Cosa che per ora vale soltanto per la fidanzata Marta Fascina, per la Ronzulli, per Tajani, per la Bernini e per pochi altri, mentre gli altri resta l’incubo De Girolamo: ovvero il caso celebre di Nunzia che nel 2018, fino a un minuto prima della chiusura delle liste azzurre, spiccava nel collegio comodissimo in Campania e di colpo viene paracadutata a Imola dove avrebbe perso di sicuro e infatti restò fuori dal Parlamento. 


Gli altri palazzi dei sogni e dei destini, sono quello M5S a via di Campo Marzio dove chi sarà eletto già si sa (i pretoriani di Conte) e si tratta solo di sbrigare le ultime formalità (tra cui la finta consultazione della base per le parlamentarie) e quello di Corso Vittorio Emanuele 21, la casamatta di Calenda, e qui dentro Francesca Scarpato, fidanzata del numero due di Azione, Richetti, e donna forte del partito (per lei candidatura in Campania), ordina e vaglia il materiale.

E intorno alla stanza della vita o della morte in diversi si chiedono: «Carlo che cosa vuole fare di me? Mi prende o mi scarta? Gli piaccio o mi schifa?». Più faticosa la vita agostana, con questo caldo, dei peones dem alcuni dei quali appena passerà ferragosto, e si farà sul serio, sono intenzionati nella Capitale a 40 gradi a rincorrere Marco Meloni, il fidatissimo di Letta che materialmente si occupa degli elenchi, di qua e di là: lo braccheranno al Nazareno o la supplica («Sommessamente vi chiedo di non rinunciare a una grande risorsa come me...») andrà in scena davanti all’Arel a piazza Andrea della Valle, altro fortino lettian-meloniano. 

I sudori

Davanti a tutte queste ansie, a questi sudori freddi e a questa Roma stranissima dove nessuno è andato davvero in vacanza (o almeno, zero Caraibi e tutti assiepati qui intorno nella speranza della chiamata salvifica del leader che potrebbe arrivare all’alba del 22 agosto quando le liste devono essere chiuse o non arrivare mai), un tipo olimpico come il democristiano Gianfranco Rotondi, probabile candidato di FdI, osserva: «Io sto nel mio ufficio, senza sbattermi». E non fa telefonate di supplica? «No, nessuna.
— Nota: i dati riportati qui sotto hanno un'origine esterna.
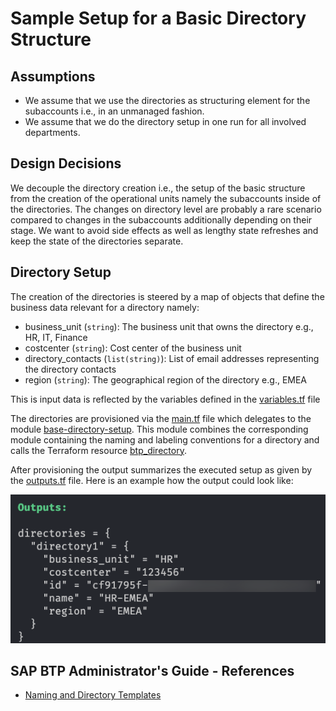 # Sample Setup for a Basic Directory Structure

## Assumptions

- We assume that we use the directories as structuring element for the subaccounts i.e., in an unmanaged fashion.
- We assume that we do the directory setup in one run for all involved departments.

## Design Decisions

We decouple the directory creation i.e., the setup of the basic structure from the creation of the operational units namely the subaccounts inside of the directories. The changes on directory level are probably a rare scenario compared to changes in the subaccounts additionally depending on their stage. We want to avoid side effects as well as lengthy state refreshes and keep the state of the directories separate.

## Directory Setup

The creation of the directories is steered by a map of objects that define the business data relevant for a directory namely:

- business_unit (`string`): The business unit that owns the directory e.g., HR, IT, Finance
- costcenter (`string`): Cost center of the business unit
- directory_contacts (`list(string)`): List of email addresses representing the directory contacts
- region (`string`): The geographical region of the directory e.g., EMEA

This is input data is reflected by the variables defined in the [variables.tf](./variables.tf) file

The directories are provisioned via the [main.tf](./main.tf) file which delegates to the module [base-directory-setup](../../modules/base-directory-setup/README.md). This module combines the corresponding module containing the naming and labeling conventions for a directory and calls the Terraform resource [btp_directory](https://registry.terraform.io/providers/SAP/btp/latest/docs/resources/directory).

After provisioning the output summarizes the executed setup as given by the [outputs.tf](./outputs.tf) file. Here is an example how the output could look like:

![Sample Output for a directory](../../../assets/base-directory-output.png)

## SAP BTP Administrator's Guide - References

- [Naming and Directory Templates](https://help.sap.com/docs/btp/btp-admin-guide/naming-directory-templates)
Applico la lezione del mio maestro Fiorentino Sullo: in politica non fare nulla che non ti sia richiesto almeno due volte». Non tutti i democristiani storici la applicavano. Spesso infatti i richiedenti che si assiepavano otto la sede di Piazza del Gesù, cercando si sapere perfino dagli uscieri «ma tu il mio nome su qualche elenco di papabili lo hai visto passare?», in lista non ci finivano proprio. E se ne tornavano al paesello barcollando per la delusione. 


Intanto, a Camere appena chiuse e si tornerà giusto il 7 settembre per votare la delega fiscale e poi a ottobre quando verranno insediati i nuovi eletti, s’è sparsa la notizia che Di Maio potrebbe fare qualche giorno di vacanza in Sardegna, con la fidanzata sarda, e tra alcuni impegnocivicisti, insomma gigginiani, c’è la tentazione di andarlo a importunare a ferragosto fino a laggiù. Proprio come capitava ai maggiorenti berlusconiani quando Silvio era a Porto Rotondo e affittavano casa da quelle parti pur di incontrarlo in piazzetta e chiedergli un incarico o uno scranno. 
Un gran filosofo che diventò deputato forzista, Lucio Colletti, sosteneva dalla sua sdraio all’Isola d’Elba: «Il politico d’estate deve fare una sola cosa, l’abbiocco». E invece no, stavolta c’è un impegno faticosissimo nell’estate dei peones (e di qualche big) ed è descrivibile in rima: agosto, mi cerco un posto.